[Available data — start]

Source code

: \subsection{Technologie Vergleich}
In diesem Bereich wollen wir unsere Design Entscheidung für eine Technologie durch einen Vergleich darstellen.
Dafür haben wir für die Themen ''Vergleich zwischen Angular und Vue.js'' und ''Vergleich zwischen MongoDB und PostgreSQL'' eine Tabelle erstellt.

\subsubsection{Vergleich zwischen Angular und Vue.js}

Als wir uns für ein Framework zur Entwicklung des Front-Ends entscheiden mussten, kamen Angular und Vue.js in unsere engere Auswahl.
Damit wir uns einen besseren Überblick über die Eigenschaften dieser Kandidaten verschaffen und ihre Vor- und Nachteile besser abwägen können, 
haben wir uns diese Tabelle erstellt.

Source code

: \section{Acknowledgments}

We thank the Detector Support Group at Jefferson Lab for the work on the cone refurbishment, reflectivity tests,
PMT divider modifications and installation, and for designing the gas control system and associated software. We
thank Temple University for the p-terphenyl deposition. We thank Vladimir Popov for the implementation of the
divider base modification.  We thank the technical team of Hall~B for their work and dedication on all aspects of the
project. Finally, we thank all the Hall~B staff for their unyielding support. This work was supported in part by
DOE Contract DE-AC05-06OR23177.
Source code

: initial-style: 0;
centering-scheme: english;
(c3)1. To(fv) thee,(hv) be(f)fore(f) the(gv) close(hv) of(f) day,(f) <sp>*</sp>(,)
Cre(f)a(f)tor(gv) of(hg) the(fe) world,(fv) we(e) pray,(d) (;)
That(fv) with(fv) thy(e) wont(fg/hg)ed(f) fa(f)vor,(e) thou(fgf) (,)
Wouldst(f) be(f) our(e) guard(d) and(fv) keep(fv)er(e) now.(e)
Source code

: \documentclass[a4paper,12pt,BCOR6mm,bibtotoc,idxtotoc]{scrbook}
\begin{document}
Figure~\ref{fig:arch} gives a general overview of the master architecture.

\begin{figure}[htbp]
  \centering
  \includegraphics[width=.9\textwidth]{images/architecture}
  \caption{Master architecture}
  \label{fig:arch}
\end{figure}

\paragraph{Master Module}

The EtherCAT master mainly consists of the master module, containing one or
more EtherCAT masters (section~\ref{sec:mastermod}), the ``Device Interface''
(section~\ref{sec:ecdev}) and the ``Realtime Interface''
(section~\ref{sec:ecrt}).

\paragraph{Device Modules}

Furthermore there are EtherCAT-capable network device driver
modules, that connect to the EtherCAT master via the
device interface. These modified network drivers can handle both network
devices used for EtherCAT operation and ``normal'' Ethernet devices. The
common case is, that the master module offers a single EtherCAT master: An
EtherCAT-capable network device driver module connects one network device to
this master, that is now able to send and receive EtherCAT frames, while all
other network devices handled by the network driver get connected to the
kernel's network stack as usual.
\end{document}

[Available data — finish]

What you have to do
The answer must be every line of the data that contains the word "Tabelle".

Worked solution
Dafür haben wir für die Themen ''Vergleich zwischen Angular und Vue.js'' und ''Vergleich zwischen MongoDB und PostgreSQL'' eine Tabelle erstellt.
haben wir uns diese Tabelle erstellt.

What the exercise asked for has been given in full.